The House is investigating tax evasion. Curaçao plays a key role and this person, Elias is a key figure. The richest can keep their money anonymous through a trust office out of the view of the tax office. According to experts, surely 150 billion euros of our wealthy compatriots are kept hidden. A network of dubious banks, shady tax advisors and unscrupulous accountants on the island makes these ‘richies’ richer.
How rich Gregory Elias is, we do not know. In 2002, he received tens of millions of euros for the sale of a trust office to Fortis Bank – and since then, his assets grew sharply. But Elias did not earn his first money in the financial sector but in the pop music. In the eighties, he made a name as a composer for, among others, Anita Meyer, who scored a number one hit in 1981 with Why Tell Me Why.

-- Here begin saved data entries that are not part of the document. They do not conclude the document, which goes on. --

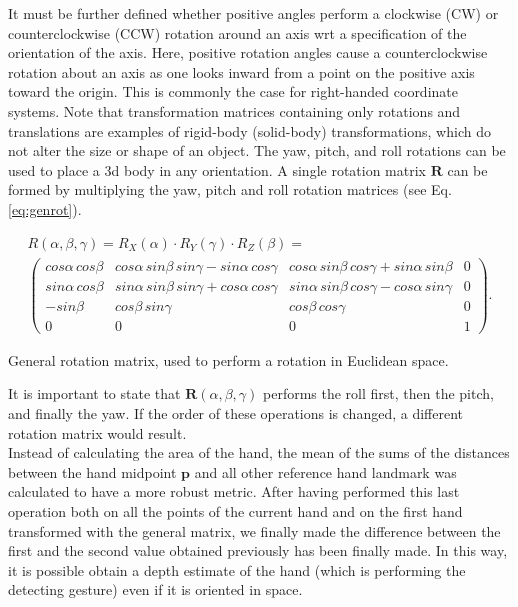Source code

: \noindent It must be further deﬁned whether positive angles perform a clockwise (CW) or counterclockwise (CCW) rotation around an axis \gls{wrt} a speciﬁcation of the orientation of the axis. Here, positive rotation angles cause a counterclockwise rotation about an axis as one looks inward from a point on the positive axis toward the origin. This is commonly the case for right-handed coordinate systems. Note that transformation matrices containing only rotations and translations are examples of rigid-body (solid-body) transformations, which do not alter the size or shape of an object. The yaw, pitch, and roll rotations can be used to place a \gls{3d} body in any orientation. A single rotation matrix $\bm{R}$ can be formed by multiplying the yaw, pitch and roll rotation matrices (see Eq. \ref{eq:genrot}).

\begin{Equation}[H]
	\centering
	\begin{equation}
	    \begin{gathered}
    		R(\alpha, \beta, \gamma) = R_X(\alpha) \cdot R_Y(\gamma) \cdot R_Z(\beta)
    		= \\
            \begin{pmatrix}
                cos\alpha \, cos\beta & cos\alpha \, sin\beta \, sin\gamma-sin\alpha \, cos\gamma & cos\alpha \, sin\beta \, cos\gamma +sin\alpha \, sin\beta & 0 \\
                sin\alpha \, cos\beta & sin\alpha \, sin\beta \, sin\gamma +cos\alpha \, cos\gamma & sin\alpha \, sin\beta \, cos\gamma -cos\alpha \, sin\gamma & 0 \\
                -sin\beta & cos\beta \, sin\gamma & cos\beta \, cos\gamma & 0 \\
                0 & 0 & 0 & 1 
            \end{pmatrix} .
        \end{gathered}
	\end{equation}
	\caption[General Rotation.]{General rotation matrix, used to perform a rotation in Euclidean space.}
	\label{eq:genrot}
\end{Equation}

\noindent It is important to state that $\bm{R}(\alpha, \beta, \gamma)$ performs the roll first, then the pitch, and finally the yaw. If the order of these operations is changed, a different rotation matrix would result. \\

\noindent Instead of calculating the area of the hand, the mean of the sums of the distances between the hand midpoint $\bm{p}$ and all other reference hand landmark was calculated to have a more robust metric. After having performed this last operation both on all the points of the current hand and on the first hand transformed with the general matrix, we finally made the difference between the first and the second value obtained previously has been finally made. In this way, it is possible obtain a depth estimate of the hand (which is performing the detecting gesture) even if it is oriented in space.

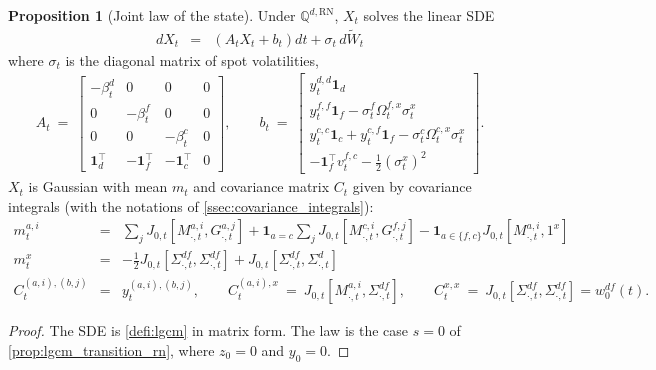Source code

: \documentclass[11pt,english]{amsart}
\newcommand{\vun}{\mathbf{1}}
\newcommand{\RN}{\mathrm{RN}}
\newcommand{\QQ}{\mathbb{Q}}
\theoremstyle{definition}
\newtheorem{prop}{Proposition}
\begin{document}
\begin{prop}[Joint law of the state]\label{prop:lgcm_joint_law}
Under $\QQ^{d,\RN}$, $X_t$ solves the linear SDE
\begin{eqnarray}
  dX_t &=& \left( A_t X_t + b_t \right) dt + \sigma_t \, d\widetilde{W}_t
\end{eqnarray}
where $\sigma_t$ is the diagonal matrix of spot volatilities,
\begin{eqnarray*}
  A_t ~=~ \begin{bmatrix} -\beta^d_t & 0 & 0 & 0 \\ 0 & -\beta^f_t & 0 & 0 \\ 0 & 0 & -\beta^c_t & 0 \\ \vun^\top_d & -\vun^\top_f & -\vun^\top_c & 0 \end{bmatrix} , \qquad
  b_t ~=~ \begin{bmatrix} y^{d,d}_t\vun_d \\ y^{f,f}_t\vun_f - \sigma^f_t\Omega^{f,x}_t\sigma^x_t \\ y^{c,c}_t\vun_c + y^{c,f}_t\vun_f - \sigma^c_t\Omega^{c,x}_t\sigma^x_t \\ -\vun^\top_f v^{f,c}_t - \frac{1}{2}(\sigma^x_t)^2 \end{bmatrix} .
\end{eqnarray*}
$X_t$ is Gaussian with mean $m_t$ and covariance matrix $C_t$ given by covariance integrals (with the notations of \autoref{ssec:covariance_integrals}):
\begin{eqnarray*}
  m^{a,i}_t &=& \sum_{j} J_{0,t}[M^{a,i}_{\cdot,t}, G^{a,j}_{\cdot,t}] + \mathbf{1}_{a=c}\sum_{j} J_{0,t}[M^{c,i}_{\cdot,t}, G^{f,j}_{\cdot,t}] - \mathbf{1}_{a\in\{f,c\}} J_{0,t}[M^{a,i}_{\cdot,t}, 1^x] \\
  m^x_t &=& - \frac{1}{2}J_{0,t}[\Sigma^{df}_{\cdot,t},\Sigma^{df}_{\cdot,t}] + J_{0,t}[\Sigma^{df}_{\cdot,t},\Sigma^{d}_{\cdot,t}] \\
  C^{(a,i),(b,j)}_t &=& y^{(a,i),(b,j)}_t , \qquad
  C^{(a,i),x}_t ~=~ J_{0,t}[M^{a,i}_{\cdot,t},\Sigma^{df}_{\cdot,t}] , \qquad
  C^{x,x}_t ~=~ J_{0,t}[\Sigma^{df}_{\cdot,t},\Sigma^{df}_{\cdot,t}] = w^{df}_0(t) .
\end{eqnarray*}
\end{prop}

\begin{proof}
The SDE is \autoref{defi:lgcm} in matrix form. The law is the case $s=0$ of \autoref{prop:lgcm_transition_rn}, where $z_0 = 0$ and $y_0 = 0$.
\end{proof}
\end{document}
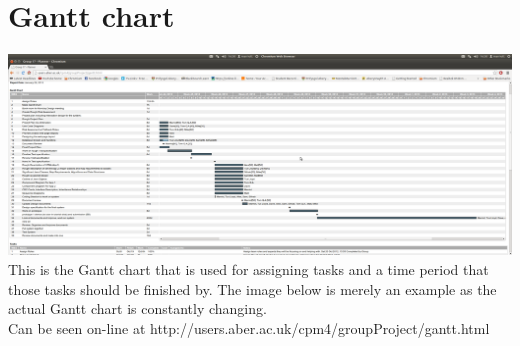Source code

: \documentclass{project}
\begin{document}
\section{Gantt chart}
\includegraphics[angle=270, scale=0.3]{gantt.png}\\
This is the Gantt chart that is used for assigning tasks and a time period that those
tasks should be finished by. The image below is merely an example as the actual
Gantt chart is constantly changing.\\
Can be seen on-line at http://users.aber.ac.uk/cpm4/groupProject/gantt.html
\end{document}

Asking questions makes sense
Curaçao is a small island, but there is a lot of money. It is also a country where the boundaries between the lower and upper world are very thin. This week was the appeal of former Prime Minister Gerrit Schotte, who was previously sentenced to three years in prison. Because he was bribed by gambling boss Francesco Corallo whose financial books were audited by KPMG. Corallo has also been arrested, because of the bribe of politicians in Italy. That was done through the Fortis Bank.

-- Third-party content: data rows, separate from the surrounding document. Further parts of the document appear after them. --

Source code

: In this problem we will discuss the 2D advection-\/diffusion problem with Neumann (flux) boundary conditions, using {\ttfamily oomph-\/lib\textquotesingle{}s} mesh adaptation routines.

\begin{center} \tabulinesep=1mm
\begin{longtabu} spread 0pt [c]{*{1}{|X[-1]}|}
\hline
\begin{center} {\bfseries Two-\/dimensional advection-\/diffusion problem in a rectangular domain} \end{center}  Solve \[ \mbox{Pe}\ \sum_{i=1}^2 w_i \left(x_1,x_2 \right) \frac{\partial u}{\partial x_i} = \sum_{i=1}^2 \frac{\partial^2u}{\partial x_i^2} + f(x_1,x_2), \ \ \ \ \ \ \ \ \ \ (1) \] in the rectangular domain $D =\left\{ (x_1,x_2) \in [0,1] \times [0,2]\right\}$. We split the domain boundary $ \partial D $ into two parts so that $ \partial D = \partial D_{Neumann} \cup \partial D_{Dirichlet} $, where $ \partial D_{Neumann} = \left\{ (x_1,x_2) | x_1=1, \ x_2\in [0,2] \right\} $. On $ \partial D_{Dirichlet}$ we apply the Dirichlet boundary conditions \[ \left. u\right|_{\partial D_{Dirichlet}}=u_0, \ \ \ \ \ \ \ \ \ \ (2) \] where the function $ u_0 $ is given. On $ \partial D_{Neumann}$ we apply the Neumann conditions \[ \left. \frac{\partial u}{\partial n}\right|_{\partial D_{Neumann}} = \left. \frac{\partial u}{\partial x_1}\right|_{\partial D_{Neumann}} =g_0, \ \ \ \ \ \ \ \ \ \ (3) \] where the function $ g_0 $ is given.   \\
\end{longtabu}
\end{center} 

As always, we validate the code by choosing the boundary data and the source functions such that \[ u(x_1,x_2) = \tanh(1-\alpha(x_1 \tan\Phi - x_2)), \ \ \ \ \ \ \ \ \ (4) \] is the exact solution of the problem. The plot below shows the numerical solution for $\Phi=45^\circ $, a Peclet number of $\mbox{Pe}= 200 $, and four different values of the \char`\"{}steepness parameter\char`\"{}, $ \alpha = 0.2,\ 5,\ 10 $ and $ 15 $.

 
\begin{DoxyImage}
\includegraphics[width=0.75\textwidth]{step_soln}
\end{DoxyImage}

Last year, I asked dozens of parliamentary questions about the way in which Curaçao allows illegal online gambling worldwide, where many criminals’ money is being laundered. This kind of public disclosure has also made sense: this week, the announcement was made that Curaçao’s telecom company (UTS) will stop facilitating illegal gambling sites. This measure was taken because of the “negative publicity” and the “damage that the company suffers as a result.” I would say, you are welcome. And you see: Asking critical questions makes sense.
“Name your price”
‘Name your price and I will toss the dice’, Anita Meyer sings in ‘Why Tell Me Why’, which became the best-selling single in 1981 in our country. Gregory Elias is a very interesting figure, which also enjoys a lot of respect in Curacao. The former musician organizes a Caribbean version of the North Sea Jazz Festival and became known in 2016 when he organized a free concert with the Rolling Stones after normalizing relations between the United States and Cuba in Havana.
But the name of Gregory Elias and its trust offices are also common in the Panama Papers, the leaked documents about international tax evasion. “I do not know many people, but many people know me,” said Gregory Elias in the House of Representatives. I do not know what Elias’ price is – and not how his dices are rolling.
However, I know that a lot of taxes is being evaded through his trust offices. It is good that these practices are now being investigated by the House of Representatives – and thus made public. Only then governments will be willing to take action and put an end to this kind of scam. And then Gregory Elias has all the time to write beautiful pop songs.